(Exercise details) Repeat exactly every line that comes at or after the line containing "Two equators through", through the end of the entries below.
»»
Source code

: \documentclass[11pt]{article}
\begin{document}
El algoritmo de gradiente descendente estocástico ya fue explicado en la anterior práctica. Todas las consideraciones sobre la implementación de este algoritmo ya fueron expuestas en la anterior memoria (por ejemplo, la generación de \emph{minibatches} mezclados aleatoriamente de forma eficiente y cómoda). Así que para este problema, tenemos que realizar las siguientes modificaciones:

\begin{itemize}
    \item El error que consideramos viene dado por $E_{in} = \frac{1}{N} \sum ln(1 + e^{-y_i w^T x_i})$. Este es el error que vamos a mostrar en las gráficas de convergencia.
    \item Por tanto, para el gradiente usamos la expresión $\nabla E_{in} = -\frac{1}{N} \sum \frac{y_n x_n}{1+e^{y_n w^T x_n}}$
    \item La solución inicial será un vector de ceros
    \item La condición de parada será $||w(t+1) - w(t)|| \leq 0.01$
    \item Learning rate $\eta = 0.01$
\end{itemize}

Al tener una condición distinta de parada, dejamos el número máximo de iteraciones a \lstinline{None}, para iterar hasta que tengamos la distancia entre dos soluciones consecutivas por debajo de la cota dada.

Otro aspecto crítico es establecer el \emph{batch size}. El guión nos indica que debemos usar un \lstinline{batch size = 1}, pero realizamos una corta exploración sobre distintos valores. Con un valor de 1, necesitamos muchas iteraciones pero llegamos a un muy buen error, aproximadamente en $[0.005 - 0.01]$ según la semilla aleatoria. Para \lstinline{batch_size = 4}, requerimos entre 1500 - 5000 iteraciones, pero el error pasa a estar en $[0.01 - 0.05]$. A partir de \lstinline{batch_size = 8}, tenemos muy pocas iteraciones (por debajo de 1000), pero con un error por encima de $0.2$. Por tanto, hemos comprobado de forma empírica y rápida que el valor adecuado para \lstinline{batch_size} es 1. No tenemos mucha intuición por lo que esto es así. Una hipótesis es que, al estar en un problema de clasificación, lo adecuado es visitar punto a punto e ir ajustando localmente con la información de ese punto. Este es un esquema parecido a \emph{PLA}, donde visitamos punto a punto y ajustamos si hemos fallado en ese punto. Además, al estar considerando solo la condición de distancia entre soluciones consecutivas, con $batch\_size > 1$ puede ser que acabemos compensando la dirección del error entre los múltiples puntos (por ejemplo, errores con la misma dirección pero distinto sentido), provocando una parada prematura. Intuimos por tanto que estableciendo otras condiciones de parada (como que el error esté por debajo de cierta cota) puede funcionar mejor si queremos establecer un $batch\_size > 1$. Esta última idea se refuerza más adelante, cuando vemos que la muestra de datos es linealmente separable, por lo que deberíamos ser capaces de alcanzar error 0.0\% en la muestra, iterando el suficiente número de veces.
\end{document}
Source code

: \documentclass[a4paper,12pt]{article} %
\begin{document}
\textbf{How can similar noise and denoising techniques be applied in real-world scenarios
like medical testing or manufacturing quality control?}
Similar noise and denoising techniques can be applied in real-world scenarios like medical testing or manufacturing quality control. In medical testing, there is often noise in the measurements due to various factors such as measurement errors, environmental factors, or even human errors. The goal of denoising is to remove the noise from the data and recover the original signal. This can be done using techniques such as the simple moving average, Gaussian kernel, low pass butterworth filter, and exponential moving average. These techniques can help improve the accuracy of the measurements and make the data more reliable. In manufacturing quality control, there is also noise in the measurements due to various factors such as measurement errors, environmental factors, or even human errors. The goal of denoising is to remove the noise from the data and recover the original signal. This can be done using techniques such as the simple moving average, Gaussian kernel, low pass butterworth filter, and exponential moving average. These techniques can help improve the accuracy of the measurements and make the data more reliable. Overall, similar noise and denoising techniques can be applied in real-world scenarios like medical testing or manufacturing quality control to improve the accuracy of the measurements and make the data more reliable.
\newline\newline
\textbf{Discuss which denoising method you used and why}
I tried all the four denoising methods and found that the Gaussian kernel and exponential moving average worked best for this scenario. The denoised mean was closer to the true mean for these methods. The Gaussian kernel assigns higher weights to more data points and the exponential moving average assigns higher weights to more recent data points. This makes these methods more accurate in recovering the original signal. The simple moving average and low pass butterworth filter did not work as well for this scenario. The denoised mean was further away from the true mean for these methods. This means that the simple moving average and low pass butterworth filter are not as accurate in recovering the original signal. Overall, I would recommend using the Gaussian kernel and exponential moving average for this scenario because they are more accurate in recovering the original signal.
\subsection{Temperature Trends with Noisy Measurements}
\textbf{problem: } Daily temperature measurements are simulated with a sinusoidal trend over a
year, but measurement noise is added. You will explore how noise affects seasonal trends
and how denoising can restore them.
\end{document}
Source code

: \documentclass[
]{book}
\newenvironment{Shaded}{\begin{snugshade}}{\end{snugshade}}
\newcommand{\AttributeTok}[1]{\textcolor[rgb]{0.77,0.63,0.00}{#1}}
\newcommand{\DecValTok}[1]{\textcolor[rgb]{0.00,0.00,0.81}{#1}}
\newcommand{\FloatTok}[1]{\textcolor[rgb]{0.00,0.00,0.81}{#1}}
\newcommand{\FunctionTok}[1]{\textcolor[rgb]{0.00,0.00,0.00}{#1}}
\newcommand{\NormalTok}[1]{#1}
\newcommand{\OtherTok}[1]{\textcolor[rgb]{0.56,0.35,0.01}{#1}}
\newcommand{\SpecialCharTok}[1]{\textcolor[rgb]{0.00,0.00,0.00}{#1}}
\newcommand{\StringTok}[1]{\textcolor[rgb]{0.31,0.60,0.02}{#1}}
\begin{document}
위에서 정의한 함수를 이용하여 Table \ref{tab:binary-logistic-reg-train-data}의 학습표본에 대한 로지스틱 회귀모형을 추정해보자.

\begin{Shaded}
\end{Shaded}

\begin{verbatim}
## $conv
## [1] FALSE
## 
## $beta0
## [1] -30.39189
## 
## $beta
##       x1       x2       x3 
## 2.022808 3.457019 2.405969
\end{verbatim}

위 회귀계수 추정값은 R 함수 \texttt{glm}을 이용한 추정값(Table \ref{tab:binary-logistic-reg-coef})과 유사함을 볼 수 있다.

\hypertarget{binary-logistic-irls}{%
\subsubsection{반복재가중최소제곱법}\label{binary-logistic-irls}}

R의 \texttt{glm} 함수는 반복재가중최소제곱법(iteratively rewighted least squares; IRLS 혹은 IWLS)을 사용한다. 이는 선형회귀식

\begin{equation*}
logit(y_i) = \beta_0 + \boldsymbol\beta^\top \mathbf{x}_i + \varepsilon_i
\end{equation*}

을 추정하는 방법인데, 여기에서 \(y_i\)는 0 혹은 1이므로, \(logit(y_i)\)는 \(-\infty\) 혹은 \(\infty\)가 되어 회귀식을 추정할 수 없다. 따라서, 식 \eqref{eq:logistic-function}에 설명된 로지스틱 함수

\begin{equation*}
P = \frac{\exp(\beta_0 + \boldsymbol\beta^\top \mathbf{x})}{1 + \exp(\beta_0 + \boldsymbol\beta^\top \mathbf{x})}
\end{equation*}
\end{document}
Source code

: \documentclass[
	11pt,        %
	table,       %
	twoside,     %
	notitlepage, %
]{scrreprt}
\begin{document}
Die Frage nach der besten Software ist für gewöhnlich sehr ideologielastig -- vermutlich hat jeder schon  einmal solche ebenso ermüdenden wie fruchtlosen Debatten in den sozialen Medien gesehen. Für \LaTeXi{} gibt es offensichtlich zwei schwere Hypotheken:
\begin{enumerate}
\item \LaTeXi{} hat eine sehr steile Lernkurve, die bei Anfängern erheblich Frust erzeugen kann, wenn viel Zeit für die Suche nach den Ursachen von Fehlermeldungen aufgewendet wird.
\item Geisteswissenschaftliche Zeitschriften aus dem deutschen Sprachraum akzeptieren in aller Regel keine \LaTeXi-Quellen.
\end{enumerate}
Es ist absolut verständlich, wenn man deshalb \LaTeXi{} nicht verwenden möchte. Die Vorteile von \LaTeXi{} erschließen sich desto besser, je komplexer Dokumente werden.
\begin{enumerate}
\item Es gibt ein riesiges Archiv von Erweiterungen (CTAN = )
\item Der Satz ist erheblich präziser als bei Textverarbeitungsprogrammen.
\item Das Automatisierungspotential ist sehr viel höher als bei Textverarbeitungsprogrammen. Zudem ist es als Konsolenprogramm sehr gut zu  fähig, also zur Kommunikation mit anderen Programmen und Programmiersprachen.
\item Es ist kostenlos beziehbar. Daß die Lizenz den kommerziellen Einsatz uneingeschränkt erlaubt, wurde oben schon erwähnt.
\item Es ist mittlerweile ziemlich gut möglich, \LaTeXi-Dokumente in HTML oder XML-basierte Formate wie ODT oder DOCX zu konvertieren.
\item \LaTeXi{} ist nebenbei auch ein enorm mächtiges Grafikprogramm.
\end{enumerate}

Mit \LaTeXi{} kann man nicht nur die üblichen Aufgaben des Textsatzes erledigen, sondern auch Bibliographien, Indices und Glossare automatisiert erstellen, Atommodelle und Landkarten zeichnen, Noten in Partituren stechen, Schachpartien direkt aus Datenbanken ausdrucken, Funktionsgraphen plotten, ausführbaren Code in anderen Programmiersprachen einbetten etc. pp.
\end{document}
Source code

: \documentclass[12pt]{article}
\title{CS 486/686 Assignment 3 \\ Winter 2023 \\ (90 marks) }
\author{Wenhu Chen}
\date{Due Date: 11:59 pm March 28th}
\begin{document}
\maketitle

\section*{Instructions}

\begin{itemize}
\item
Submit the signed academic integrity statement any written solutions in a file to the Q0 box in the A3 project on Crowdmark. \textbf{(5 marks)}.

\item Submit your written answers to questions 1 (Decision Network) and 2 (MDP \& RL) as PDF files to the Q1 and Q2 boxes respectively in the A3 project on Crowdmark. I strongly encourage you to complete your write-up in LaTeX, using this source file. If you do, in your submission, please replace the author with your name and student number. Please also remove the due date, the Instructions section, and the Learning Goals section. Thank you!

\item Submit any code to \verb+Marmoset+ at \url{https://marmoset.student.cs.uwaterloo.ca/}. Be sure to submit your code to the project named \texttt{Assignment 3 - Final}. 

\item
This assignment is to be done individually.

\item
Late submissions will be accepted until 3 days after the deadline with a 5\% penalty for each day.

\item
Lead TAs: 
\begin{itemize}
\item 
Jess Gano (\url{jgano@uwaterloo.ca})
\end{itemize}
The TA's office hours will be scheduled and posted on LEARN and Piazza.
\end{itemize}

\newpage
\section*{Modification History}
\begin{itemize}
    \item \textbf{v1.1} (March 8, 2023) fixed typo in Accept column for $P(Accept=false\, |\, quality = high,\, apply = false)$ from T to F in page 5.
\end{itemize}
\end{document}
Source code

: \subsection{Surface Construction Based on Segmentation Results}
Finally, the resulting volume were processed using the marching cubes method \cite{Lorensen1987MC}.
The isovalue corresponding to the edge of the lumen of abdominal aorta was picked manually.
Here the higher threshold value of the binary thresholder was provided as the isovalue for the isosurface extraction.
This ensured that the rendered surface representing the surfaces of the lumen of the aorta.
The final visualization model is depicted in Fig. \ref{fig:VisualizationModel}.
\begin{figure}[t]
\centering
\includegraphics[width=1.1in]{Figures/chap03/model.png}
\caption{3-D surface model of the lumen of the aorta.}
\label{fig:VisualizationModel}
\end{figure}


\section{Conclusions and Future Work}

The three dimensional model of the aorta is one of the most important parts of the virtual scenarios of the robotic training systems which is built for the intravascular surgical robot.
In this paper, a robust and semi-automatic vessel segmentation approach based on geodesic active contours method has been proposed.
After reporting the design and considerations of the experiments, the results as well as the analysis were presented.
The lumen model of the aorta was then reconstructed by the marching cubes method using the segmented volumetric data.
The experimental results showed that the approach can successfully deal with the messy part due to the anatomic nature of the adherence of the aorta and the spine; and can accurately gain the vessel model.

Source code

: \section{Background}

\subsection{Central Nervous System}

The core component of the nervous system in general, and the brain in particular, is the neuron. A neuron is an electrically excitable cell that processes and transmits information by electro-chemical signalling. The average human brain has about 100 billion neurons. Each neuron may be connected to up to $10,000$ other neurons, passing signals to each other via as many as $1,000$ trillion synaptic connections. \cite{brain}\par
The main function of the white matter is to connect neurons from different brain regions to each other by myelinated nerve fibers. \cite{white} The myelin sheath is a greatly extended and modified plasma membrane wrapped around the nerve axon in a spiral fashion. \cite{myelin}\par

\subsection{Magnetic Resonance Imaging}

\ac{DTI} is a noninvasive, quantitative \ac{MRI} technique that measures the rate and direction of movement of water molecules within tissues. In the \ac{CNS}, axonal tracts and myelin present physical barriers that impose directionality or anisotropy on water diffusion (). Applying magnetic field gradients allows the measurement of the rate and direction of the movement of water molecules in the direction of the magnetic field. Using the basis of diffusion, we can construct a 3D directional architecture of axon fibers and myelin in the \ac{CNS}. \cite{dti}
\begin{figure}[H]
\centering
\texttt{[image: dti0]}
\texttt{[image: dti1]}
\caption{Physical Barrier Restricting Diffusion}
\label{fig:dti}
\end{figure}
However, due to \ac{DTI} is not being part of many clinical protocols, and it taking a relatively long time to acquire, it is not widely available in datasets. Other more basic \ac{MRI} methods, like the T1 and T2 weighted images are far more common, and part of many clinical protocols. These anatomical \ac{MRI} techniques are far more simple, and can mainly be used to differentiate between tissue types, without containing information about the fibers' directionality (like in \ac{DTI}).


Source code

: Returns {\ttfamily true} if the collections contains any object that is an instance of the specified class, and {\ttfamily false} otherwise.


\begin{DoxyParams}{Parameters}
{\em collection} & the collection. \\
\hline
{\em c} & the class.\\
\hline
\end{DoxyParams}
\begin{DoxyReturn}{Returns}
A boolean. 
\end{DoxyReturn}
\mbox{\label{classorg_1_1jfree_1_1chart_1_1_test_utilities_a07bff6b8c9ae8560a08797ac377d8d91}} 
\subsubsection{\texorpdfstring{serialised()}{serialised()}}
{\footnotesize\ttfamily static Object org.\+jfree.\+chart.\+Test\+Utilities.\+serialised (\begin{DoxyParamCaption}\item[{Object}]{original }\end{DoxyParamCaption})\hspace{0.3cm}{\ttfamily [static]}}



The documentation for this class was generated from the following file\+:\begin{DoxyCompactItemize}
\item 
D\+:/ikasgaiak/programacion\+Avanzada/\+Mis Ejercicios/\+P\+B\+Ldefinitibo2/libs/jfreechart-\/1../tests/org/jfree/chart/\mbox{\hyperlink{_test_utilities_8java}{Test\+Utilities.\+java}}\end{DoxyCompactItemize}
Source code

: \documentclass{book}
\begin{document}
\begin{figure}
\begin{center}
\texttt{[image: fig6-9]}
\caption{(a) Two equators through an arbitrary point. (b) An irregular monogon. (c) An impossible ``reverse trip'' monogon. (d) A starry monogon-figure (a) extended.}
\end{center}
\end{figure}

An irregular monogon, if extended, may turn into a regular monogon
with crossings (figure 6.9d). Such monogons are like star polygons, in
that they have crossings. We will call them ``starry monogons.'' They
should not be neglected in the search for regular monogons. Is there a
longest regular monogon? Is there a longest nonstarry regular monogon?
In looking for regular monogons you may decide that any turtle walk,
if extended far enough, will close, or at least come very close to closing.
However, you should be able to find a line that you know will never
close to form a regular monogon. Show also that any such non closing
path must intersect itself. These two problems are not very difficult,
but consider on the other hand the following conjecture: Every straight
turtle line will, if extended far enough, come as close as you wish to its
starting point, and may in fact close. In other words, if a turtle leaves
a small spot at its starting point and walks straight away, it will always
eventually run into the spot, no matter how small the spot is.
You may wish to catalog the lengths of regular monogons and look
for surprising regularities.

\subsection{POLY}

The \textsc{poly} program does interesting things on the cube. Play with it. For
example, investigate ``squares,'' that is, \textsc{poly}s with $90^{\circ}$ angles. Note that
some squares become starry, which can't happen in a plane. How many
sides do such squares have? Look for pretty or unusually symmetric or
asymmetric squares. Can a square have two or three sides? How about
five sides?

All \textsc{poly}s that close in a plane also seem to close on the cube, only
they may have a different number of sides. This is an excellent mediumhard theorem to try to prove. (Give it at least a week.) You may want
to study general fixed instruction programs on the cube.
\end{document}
««
(Result of the exercise)
\caption{(a) Two equators through an arbitrary point. (b) An irregular monogon. (c) An impossible ``reverse trip'' monogon. (d) A starry monogon-figure (a) extended.}
\end{center}
\end{figure}

An irregular monogon, if extended, may turn into a regular monogon
with crossings (figure 6.9d). Such monogons are like star polygons, in
that they have crossings. We will call them ``starry monogons.'' They
should not be neglected in the search for regular monogons. Is there a
longest regular monogon? Is there a longest nonstarry regular monogon?
In looking for regular monogons you may decide that any turtle walk,
if extended far enough, will close, or at least come very close to closing.
However, you should be able to find a line that you know will never
close to form a regular monogon. Show also that any such non closing
path must intersect itself. These two problems are not very difficult,
but consider on the other hand the following conjecture: Every straight
turtle line will, if extended far enough, come as close as you wish to its
starting point, and may in fact close. In other words, if a turtle leaves
a small spot at its starting point and walks straight away, it will always
eventually run into the spot, no matter how small the spot is.
You may wish to catalog the lengths of regular monogons and look
for surprising regularities.

\subsection{POLY}

The \textsc{poly} program does interesting things on the cube. Play with it. For
example, investigate ``squares,'' that is, \textsc{poly}s with $90^{\circ}$ angles. Note that
some squares become starry, which can't happen in a plane. How many
sides do such squares have? Look for pretty or unusually symmetric or
asymmetric squares. Can a square have two or three sides? How about
five sides?

All \textsc{poly}s that close in a plane also seem to close on the cube, only
they may have a different number of sides. This is an excellent mediumhard theorem to try to prove. (Give it at least a week.) You may want
to study general fixed instruction programs on the cube.
\end{document}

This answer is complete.